Each file was converted to UTF-8 via iconv. I created the
dictionary with the following command:
CREATE TEXT SEARCH DICTIONARY german_ispell (
Template = ispell,
DictFile = de_de_frami,
AffFile = de_de_frami,
StopWords = german
);
Then I test it via:
SELECT ts_lexize('german_ispell', 'haustür');
which should result in 'haus' and 'tür'. The first two
dictionaries return nothing at all. Compound words don't seem
to work with those two.
The third one works if I remove all lines containing any umlauts
from de_de_frami.affix and returns 'haus' and 'tür'. If I do not
remove all lines containing umlauts from the affix file I get a
syntax error during parsing:
ERROR: syntax error
CONTEXT: line 224 of configuration file
"/usr/local/share/postgresql/tsearch_data/de_de_frami.affix": " ABE
> -ABE,äBIN
"
Problem seems to be that postgresql runs on OpenBSD, which
does not support any locale but C. The affix file contains umlauts
and is encoded in UTF-8 as required by postgresql.

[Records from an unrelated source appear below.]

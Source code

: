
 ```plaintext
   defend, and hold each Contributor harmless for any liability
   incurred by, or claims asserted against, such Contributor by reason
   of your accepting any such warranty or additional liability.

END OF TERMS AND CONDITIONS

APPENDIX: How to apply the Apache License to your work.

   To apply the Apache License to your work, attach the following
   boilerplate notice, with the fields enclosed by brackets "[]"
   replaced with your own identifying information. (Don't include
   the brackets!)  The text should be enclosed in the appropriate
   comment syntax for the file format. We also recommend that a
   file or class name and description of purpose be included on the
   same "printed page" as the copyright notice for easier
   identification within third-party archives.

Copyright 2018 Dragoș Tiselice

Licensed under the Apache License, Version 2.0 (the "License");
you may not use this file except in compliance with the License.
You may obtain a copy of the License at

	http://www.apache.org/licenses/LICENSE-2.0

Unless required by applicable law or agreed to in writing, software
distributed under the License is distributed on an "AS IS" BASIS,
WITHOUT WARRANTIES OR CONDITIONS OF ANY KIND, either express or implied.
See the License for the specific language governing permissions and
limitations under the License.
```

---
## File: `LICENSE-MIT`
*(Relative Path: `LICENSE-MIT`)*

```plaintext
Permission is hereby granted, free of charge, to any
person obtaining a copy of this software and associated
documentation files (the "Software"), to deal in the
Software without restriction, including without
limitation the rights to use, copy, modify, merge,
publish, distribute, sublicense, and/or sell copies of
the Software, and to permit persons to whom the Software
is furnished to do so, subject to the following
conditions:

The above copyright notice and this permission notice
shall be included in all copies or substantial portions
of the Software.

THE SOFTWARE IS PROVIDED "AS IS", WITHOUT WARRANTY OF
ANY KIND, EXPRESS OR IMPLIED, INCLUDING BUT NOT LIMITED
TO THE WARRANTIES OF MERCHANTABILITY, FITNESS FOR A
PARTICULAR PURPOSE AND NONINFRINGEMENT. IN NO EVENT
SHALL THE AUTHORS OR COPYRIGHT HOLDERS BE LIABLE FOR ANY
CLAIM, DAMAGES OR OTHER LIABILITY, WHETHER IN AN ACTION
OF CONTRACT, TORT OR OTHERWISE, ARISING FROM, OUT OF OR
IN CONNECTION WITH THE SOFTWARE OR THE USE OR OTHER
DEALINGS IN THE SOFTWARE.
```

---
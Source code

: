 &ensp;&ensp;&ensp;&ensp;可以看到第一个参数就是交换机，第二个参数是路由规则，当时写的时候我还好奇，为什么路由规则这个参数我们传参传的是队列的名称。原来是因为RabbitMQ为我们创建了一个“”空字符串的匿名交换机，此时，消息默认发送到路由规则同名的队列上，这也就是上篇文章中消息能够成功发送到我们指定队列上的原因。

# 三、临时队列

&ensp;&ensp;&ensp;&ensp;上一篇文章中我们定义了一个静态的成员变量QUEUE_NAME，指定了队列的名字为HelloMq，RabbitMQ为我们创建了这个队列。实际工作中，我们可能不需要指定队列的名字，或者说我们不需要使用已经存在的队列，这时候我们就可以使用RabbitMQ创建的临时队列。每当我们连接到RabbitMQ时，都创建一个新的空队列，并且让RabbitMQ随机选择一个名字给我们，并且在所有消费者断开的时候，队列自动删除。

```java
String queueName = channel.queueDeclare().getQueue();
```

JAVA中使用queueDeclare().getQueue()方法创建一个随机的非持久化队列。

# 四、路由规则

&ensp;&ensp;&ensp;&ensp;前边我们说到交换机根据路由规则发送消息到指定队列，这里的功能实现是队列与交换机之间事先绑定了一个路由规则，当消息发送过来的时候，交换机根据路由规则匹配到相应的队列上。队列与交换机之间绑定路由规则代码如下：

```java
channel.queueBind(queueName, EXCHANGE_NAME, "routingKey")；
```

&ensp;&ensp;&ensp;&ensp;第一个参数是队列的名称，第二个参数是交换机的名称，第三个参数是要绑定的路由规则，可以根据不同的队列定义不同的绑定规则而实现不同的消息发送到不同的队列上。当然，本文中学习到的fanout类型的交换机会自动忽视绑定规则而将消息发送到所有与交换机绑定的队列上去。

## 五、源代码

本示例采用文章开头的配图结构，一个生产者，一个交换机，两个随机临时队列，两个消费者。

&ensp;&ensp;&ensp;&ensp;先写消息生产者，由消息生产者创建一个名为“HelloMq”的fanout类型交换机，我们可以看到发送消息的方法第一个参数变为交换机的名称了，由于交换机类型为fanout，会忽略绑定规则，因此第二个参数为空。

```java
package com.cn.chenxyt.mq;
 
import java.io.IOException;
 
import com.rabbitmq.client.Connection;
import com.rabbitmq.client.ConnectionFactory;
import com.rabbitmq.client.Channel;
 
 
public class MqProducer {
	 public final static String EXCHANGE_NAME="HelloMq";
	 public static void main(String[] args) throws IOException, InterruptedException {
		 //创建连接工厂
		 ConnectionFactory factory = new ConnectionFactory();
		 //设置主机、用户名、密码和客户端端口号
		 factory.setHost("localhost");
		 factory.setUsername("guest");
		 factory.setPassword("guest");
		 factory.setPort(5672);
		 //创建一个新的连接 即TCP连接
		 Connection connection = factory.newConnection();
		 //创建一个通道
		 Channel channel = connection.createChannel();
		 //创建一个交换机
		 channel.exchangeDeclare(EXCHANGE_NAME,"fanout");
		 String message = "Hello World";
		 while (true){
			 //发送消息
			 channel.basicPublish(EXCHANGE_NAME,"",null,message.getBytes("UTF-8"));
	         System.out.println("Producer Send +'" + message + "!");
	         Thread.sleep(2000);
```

But the
parsing fails probably due to the method parse_affentry in spell.c
and the method t_isalpha used within that function.
In t_isalpha there is:
if (clen == 1 || lc_ctype_is_c())
return isalpha(TOUCHAR(ptr))
which fails for the umlauts in the affix file. is there any reason to
check for a lc_ctype of C here. The affix file is in UTF-8 and each line
is converted to the encoding used by the database. Why is there
a check for the C locale?
Or am I completly wrong and this is not the reason, the parsing of
the affix file fails.
Thanks for your help.
Christof